I laughed when a co-worker was fist pumping when he bought at opening around $42. He said I was a fool and he would make at least a 30% return before closing today. Ha Interesting to watch this stock over the next few weeks
Well now that it has closed around 38 what do you guys think in terms of buying and holding long term? Considering how much value is already put into the stock is there really room for growth that is realistic?
The major indices are down. Wait for the market to bottom out like it did last year and buy then after. Facebook has much potential.
MS has a lot of stuff tied into social media. They're probably hoping to ride the bubble. Still, questionable.
http://www.reuters.com/article/2012/05/19/us-facebook-morgan-stanley-idUSBRE84I01620120519 So Morgan Stanley got $67 million in fees for the underwriting process itself. If they were the only underwriter buying all the $38 shares (no idea if others were participating too) to prop up the price, then they bought up approximately $2 billion in Facebook stock or 52 million shares according to this article.
Either as a stock or a merger, it will probably seem like a credible buy to someone at some point. How much cash does Microsoft have?
Deleted my facebook last week. Take that! Does most their revenue really come from Zynga or whatever it's called? I assumed the major cash flow was from selling our personal information to companies.
They make money off of Facebook credits as well as deeply targetted advertising. They don't sell your personal info to anyone, though.
I worded it poorly but that is what I mean with their advertising. It goes past your listed interests on your page. It will log every page you visit on facebook and relevant advertising will appear. Also it will advertise according to the text in your comments with friends. If you were to talk about a cat with someone, cat adoption ads would appear.
Yeah - that's exactly what they do. But the Cat Adoption agency wouldn't actually know that they are advertising specifically to you - they would just tell Facebook "target people who like cats" and then Facebook would do that internally. So your info basically stays within Facebook, at least. This is similar to what Google does with Gmail as well.
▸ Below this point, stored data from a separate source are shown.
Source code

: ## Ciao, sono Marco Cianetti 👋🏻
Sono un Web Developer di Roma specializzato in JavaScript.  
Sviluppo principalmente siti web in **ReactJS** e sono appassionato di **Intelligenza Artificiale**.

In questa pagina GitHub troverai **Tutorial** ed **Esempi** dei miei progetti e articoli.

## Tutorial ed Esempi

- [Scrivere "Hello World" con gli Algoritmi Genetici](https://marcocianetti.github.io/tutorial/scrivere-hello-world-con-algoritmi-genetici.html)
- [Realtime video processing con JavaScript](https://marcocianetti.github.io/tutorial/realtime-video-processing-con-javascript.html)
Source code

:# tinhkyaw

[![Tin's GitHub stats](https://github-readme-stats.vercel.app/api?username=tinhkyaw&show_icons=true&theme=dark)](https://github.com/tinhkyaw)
I just wonder how secure our information is. I know the government wants to use Web 2.0 to get a better idea of what the people want. An attempt to increase transparency i guess. I think Facebook is too popular now to fail like Myspace did. My parents aunts uncles grandmother all use Facebook and I doubt they will change, and they are the ones with money the advertisers want. A new fad may come out and the younger crowd might switch, but I think Facebook has the baby boomers hooked for the long run.
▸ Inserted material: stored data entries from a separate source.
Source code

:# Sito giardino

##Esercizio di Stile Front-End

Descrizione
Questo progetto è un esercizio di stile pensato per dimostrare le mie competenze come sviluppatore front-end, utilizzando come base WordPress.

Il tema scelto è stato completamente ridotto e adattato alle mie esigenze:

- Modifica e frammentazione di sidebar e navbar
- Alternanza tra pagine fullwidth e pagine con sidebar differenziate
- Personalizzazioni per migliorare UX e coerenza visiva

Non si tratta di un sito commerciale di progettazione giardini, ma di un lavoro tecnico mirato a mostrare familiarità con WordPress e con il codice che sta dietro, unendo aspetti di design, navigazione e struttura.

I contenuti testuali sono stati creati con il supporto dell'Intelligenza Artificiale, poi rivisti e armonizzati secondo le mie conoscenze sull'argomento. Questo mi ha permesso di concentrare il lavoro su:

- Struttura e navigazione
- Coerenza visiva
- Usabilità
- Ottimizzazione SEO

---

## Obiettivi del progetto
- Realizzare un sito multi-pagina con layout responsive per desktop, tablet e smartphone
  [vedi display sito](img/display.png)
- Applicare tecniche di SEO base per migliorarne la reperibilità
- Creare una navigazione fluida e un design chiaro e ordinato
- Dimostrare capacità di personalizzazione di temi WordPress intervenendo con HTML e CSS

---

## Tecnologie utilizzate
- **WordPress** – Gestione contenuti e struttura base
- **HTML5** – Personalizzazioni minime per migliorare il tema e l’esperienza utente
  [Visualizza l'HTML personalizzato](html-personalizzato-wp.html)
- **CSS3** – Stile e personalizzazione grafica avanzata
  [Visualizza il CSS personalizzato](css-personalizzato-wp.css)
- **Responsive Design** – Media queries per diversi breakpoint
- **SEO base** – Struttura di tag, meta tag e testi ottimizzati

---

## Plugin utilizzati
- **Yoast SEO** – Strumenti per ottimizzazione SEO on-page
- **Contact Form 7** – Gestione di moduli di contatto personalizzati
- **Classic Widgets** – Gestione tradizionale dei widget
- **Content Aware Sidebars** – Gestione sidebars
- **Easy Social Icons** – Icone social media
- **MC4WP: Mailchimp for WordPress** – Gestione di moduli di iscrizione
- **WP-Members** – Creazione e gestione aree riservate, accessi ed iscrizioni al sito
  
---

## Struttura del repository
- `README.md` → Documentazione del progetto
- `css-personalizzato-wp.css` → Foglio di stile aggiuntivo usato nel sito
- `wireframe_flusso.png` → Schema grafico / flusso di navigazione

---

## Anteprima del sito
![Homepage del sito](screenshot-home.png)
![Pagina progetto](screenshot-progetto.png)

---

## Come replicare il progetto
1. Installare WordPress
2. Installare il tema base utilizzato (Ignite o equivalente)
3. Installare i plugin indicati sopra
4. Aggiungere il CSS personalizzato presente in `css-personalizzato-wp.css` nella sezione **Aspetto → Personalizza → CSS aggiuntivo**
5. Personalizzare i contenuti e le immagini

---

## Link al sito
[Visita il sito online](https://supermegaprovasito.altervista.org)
I agree - Myspace never hooked people. You didn't have to be a member to see anyone's Myspace page, so there was no sense of community. Facebook did a lot of things right in terms of the interactive side to make it difficult to move to another ecosystem, so I think they are well set for the long run in terms of userbase and growth. And as a result, they and Google are the only two places in the world where an advertiser can target any and every demographic in any way they want - because those are the only two places that have access to a billion people and the ability to break them down by virtually any categorization. So as a company, I think they are phenomenally positioned to be the dominant player for the foreseeable future in social networking - and they should be really profitable and have solid demand for ads. But whether they can generate enough revenues to justify their insane valuation and projected growth is a different question, in my mind.
It will be interesting to see how they plan on growing revenue when it will be very difficult to get significant growth in users. One area they have really struggled is mobile. They have to develop better apps and figure out a way to make money in that space.